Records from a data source
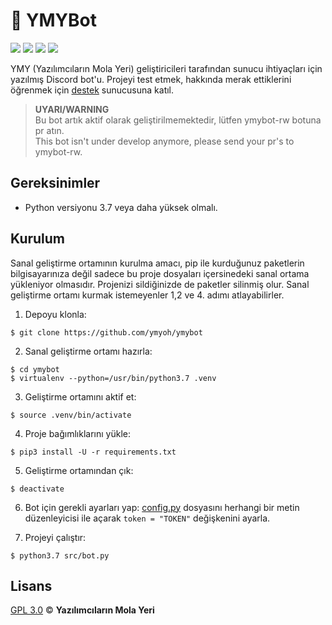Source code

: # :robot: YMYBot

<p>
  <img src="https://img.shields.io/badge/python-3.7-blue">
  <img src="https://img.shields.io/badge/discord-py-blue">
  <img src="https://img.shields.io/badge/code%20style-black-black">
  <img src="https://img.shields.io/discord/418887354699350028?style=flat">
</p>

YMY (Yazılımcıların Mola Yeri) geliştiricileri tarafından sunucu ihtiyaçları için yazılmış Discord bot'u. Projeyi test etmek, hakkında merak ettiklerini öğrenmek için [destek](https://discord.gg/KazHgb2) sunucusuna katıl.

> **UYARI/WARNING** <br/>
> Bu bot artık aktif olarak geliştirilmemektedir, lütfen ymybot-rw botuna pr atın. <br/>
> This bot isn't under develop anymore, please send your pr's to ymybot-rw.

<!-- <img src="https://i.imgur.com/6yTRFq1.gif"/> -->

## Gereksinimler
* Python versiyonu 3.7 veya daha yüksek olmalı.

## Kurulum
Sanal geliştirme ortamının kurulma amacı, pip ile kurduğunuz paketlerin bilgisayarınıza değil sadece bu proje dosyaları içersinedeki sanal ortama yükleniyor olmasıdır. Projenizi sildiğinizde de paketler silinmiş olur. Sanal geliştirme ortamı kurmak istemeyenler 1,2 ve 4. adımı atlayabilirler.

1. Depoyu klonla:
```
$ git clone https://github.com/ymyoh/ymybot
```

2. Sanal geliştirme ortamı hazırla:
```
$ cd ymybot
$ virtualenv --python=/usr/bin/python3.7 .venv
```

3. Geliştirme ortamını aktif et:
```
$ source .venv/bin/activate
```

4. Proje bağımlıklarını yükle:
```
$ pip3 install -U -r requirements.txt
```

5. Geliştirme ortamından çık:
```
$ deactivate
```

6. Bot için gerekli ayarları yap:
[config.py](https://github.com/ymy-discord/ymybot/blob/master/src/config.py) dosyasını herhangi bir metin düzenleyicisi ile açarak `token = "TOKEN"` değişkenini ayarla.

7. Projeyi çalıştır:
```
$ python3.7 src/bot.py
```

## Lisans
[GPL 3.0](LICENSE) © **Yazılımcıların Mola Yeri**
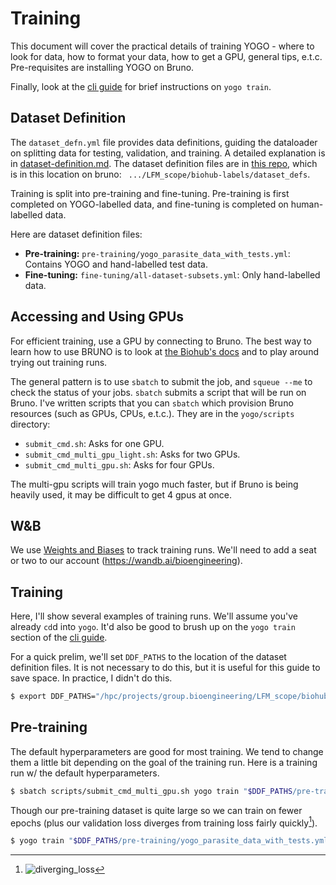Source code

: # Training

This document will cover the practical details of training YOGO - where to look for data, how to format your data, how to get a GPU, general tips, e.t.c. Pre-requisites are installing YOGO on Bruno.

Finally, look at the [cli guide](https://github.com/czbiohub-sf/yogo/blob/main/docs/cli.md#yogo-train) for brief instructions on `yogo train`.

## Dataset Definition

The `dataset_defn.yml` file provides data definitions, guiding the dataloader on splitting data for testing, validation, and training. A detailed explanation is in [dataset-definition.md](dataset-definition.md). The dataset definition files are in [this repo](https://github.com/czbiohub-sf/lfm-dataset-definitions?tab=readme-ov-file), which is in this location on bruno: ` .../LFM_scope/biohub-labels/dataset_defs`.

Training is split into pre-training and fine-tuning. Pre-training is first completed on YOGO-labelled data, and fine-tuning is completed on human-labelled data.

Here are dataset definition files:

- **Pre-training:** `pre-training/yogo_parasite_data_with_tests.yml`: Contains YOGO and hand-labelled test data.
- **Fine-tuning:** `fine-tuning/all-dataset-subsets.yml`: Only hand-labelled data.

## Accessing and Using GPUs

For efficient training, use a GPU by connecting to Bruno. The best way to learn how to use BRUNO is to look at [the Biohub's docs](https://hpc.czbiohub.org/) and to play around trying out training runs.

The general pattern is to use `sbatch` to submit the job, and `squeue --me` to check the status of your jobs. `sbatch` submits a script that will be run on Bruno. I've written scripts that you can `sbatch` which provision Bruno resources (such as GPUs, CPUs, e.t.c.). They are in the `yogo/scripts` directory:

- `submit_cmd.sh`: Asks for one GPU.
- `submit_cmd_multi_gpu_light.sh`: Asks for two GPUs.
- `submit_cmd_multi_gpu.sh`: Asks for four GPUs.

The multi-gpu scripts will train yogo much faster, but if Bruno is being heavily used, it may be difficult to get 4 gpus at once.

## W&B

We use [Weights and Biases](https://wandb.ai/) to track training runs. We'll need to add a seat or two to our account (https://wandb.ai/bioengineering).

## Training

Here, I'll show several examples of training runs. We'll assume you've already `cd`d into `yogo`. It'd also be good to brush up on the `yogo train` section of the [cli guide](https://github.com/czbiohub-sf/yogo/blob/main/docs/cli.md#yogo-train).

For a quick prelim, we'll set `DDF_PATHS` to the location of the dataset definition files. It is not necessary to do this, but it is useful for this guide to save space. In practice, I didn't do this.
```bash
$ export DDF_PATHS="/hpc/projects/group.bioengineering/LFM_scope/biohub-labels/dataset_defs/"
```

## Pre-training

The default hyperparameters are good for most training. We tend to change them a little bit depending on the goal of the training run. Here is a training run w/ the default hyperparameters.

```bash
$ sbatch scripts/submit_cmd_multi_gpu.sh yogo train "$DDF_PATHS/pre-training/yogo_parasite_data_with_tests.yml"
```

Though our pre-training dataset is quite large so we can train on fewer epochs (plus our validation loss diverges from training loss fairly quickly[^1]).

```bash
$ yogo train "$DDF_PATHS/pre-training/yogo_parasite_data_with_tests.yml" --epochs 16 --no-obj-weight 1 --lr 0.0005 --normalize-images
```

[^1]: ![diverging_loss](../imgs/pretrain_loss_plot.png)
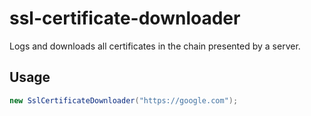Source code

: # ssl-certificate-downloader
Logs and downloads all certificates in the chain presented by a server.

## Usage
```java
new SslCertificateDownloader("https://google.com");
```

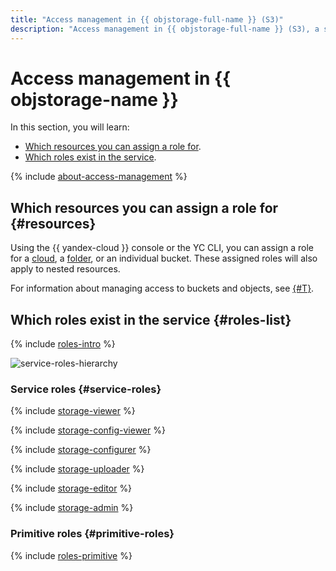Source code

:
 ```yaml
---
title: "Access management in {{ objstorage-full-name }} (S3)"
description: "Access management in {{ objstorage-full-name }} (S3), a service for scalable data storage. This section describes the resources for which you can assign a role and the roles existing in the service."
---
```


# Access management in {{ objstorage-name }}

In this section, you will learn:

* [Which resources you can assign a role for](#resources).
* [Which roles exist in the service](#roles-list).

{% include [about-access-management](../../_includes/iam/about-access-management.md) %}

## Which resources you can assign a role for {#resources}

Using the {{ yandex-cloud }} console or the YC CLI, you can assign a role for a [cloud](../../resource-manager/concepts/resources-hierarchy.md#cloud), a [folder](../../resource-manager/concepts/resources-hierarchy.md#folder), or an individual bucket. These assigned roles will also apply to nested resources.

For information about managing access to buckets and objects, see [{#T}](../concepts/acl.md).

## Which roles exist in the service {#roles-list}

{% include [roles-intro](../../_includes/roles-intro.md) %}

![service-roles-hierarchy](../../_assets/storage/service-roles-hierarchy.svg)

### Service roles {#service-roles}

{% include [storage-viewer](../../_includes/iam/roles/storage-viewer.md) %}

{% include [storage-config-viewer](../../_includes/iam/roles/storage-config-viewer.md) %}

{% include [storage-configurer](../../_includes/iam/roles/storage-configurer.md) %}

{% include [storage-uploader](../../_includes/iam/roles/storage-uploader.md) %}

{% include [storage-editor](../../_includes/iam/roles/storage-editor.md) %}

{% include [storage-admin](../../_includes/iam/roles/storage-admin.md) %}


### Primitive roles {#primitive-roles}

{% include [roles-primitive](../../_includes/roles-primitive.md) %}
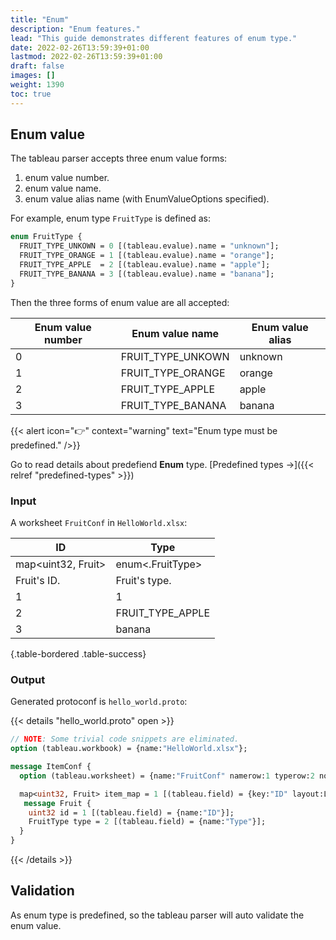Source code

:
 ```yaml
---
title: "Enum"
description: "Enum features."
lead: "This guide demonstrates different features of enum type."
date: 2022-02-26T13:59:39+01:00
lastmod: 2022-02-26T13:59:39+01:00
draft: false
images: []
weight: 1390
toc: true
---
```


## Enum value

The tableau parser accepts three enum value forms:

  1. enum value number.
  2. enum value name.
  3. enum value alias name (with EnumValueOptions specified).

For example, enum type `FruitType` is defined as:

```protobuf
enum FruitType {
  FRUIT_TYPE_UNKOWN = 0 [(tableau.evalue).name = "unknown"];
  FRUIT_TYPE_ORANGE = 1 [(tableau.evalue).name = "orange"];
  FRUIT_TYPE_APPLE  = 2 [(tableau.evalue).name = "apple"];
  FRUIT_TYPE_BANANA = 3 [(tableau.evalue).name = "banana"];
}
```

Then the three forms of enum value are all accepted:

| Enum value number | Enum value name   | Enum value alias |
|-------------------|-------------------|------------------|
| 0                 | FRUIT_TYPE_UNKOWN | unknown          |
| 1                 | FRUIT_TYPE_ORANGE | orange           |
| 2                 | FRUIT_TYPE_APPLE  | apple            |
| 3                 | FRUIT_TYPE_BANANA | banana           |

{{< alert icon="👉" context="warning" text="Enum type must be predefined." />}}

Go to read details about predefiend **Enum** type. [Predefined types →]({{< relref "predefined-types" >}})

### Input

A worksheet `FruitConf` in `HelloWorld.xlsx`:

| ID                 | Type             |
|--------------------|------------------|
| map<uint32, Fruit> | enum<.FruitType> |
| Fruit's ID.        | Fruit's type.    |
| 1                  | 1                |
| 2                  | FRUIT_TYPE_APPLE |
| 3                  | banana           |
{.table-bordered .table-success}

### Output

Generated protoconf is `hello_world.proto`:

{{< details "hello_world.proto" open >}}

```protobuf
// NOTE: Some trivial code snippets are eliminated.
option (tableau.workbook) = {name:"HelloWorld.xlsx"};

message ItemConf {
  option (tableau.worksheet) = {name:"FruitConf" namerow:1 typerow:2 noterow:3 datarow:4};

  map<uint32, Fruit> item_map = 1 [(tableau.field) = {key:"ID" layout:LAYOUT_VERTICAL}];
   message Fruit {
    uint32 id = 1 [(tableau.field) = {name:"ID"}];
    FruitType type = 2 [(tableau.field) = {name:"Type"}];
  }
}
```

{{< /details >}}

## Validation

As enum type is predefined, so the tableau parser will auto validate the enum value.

* **The task**:
Tell how many lines of the records above hold "Mola", giving the number and nothing else.

* **Result for this task**:
2